Licensing Explained
The BinaryCircuits licensing model is designed to be simple and fair. It’s important to understand what is licensed and what is not, especially if you plan to use workflows in production or ship them as part of your own products.
Our philosophy is: We license the tool, not the output.
What Your License Covers
Your BinaryCircuits subscription and licence key grant you access to the tools and services provided by the platform. This includes:
- The compiler and tooling: Your licence key (tied to your subscription tier) activates the compiler (TUI/CLI/GUI), enabling you to perform workflow compilations and downloads.
- Marketplace access: Your subscription tier determines which workflows you can access, browse, and download from the marketplace.
- Compilation/download quotas: The licence enforces the number of compilations or downloads you can perform each month, as defined by your tier (for example, 25/month for Hobbyist).
Your licence is typically machine‑bound, and activation limits are based on your subscription tier.

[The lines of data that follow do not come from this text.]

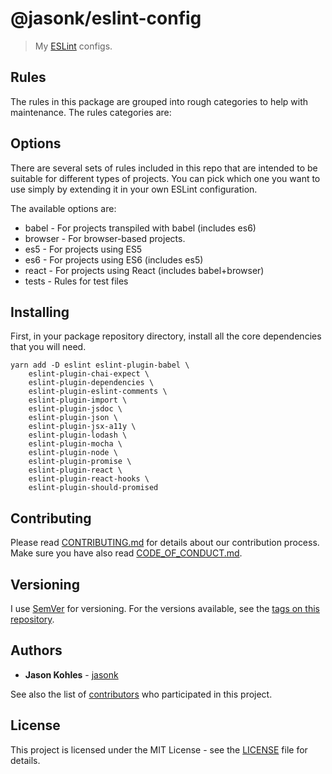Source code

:# @jasonk/eslint-config #

> My [ESLint](https://eslint.org/) configs.

## Rules ##

The rules in this package are grouped into rough categories to help
with maintenance.  The rules categories are:

## Options ##

There are several sets of rules included in this repo that are
intended to be suitable for different types of projects.  You can pick
which one you want to use simply by extending it in your own ESLint
configuration.

The available options are:

* babel - For projects transpiled with babel (includes es6)
* browser - For browser-based projects.
* es5 - For projects using ES5
* es6 - For projects using ES6 (includes es5)
* react - For projects using React (includes babel+browser)
* tests - Rules for test files

## Installing

First, in your package repository directory, install all the core
dependencies that you will need.

```
yarn add -D eslint eslint-plugin-babel \
    eslint-plugin-chai-expect \
    eslint-plugin-dependencies \
    eslint-plugin-eslint-comments \
    eslint-plugin-import \
    eslint-plugin-jsdoc \
    eslint-plugin-json \
    eslint-plugin-jsx-a11y \
    eslint-plugin-lodash \
    eslint-plugin-mocha \
    eslint-plugin-node \
    eslint-plugin-promise \
    eslint-plugin-react \
    eslint-plugin-react-hooks \
    eslint-plugin-should-promised
```

## Contributing ##

Please read [CONTRIBUTING.md](./CONTRIBUTING.md) for details about our
contribution process.  Make sure you have also read
[CODE_OF_CONDUCT.md](./CODE_OF_CONDUCT.md).

## Versioning ##

I use [SemVer](http://semver.org/) for versioning. For the versions
available, see the [tags on this repository][tags].

## Authors ##

* **Jason Kohles** - [jasonk](https://github.com/jasonk)

See also the list of [contributors][contribs] who participated in this
project.

## License ##

This project is licensed under the MIT License - see the
[LICENSE](./LICENSE) file for details.

[contribs]: https://github.com/jasonk/eslint-config/contributors
[tags]: https://github.com/jasonk/eslint-config/tags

This prevents abuse and ensures fair use of the platform’s resources, while still letting you deploy compiled binaries widely.
What is NOT Licensed
This is the most important part of our model:
The compiled workflow binaries that you create are not subject to a runtime licence from BinaryCircuits.
Once you use your subscription to compile a workflow, the resulting binary file is your property.
- You can run it as many times as you want.
- You can deploy it on any number of servers.
- You do not owe BinaryCircuits any runtime fees or royalties.
- The binary does not “call home” to enforce a licence check.
Think of it like using a word processor: you pay for the software (Microsoft Word), but the PDF documents you create are yours to distribute and use freely. In the same way, you subscribe to BinaryCircuits for the compiler and marketplace, but the binaries you produce are yours to own and operate without restriction.
This model provides the best of both worlds: access to a powerful, managed platform and true ownership and freedom for your compiled automation logic.
Using Compiled Binaries in Your Own Products
Because BinaryCircuits does not enforce runtime licensing on compiled binaries:
- You can embed a compiled workflow binary into your own applications or services.
- You can deploy compiled binaries to customers’ infrastructure (for example, as part of an on‑premise solution).
- You can scale horizontally (more machines, more containers) without worrying about per‑node runtime fees.
You are still responsible for:
- Complying with any third‑party licences associated with the workflow itself (for example, licence terms specified by the workflow author, if applicable).
- Ensuring that your use respects any local laws, regulations, and contractual commitments.
If you are planning a large‑scale redistribution or white‑label offering, the Enterprise tier is usually the right place to start that conversation.
What Happens If You Cancel Your Subscription?
If you cancel or downgrade your subscription:
- You keep full use of any binaries you have already compiled or downloaded.
- You will no longer be able to:
- Compile new workflows beyond the limits of your current (or free) tier.
- Access premium marketplace content reserved for higher tiers.
- You may lose access to support levels that were previously included with your subscription.
In other words, cancelling a subscription affects future access and compilation but does not retroactively “switch off” binaries you already have.
Multiple Machines and Environments
BinaryCircuits is designed to support real‑world deployment scenarios:
- You can deploy a compiled binary across development, staging, and production environments.
- You can run the same binary in multiple regions or clouds.
- You can script or automate deployments using your existing tools (Ansible, Terraform, container orchestrators, etc.).
Licence enforcement happens at the tool level (compiler, marketplace access), not at the level of individual servers that run compiled binaries.
Summary – Key Licensing Principles
To recap, the key points are:
- You licence the BinaryCircuits tools, not the output.
- Compiled binaries are yours to run freely on any infrastructure you control.
- Subscriptions control access and compilation, not runtime execution.
- Cancelling a subscription does not de‑activate existing binaries.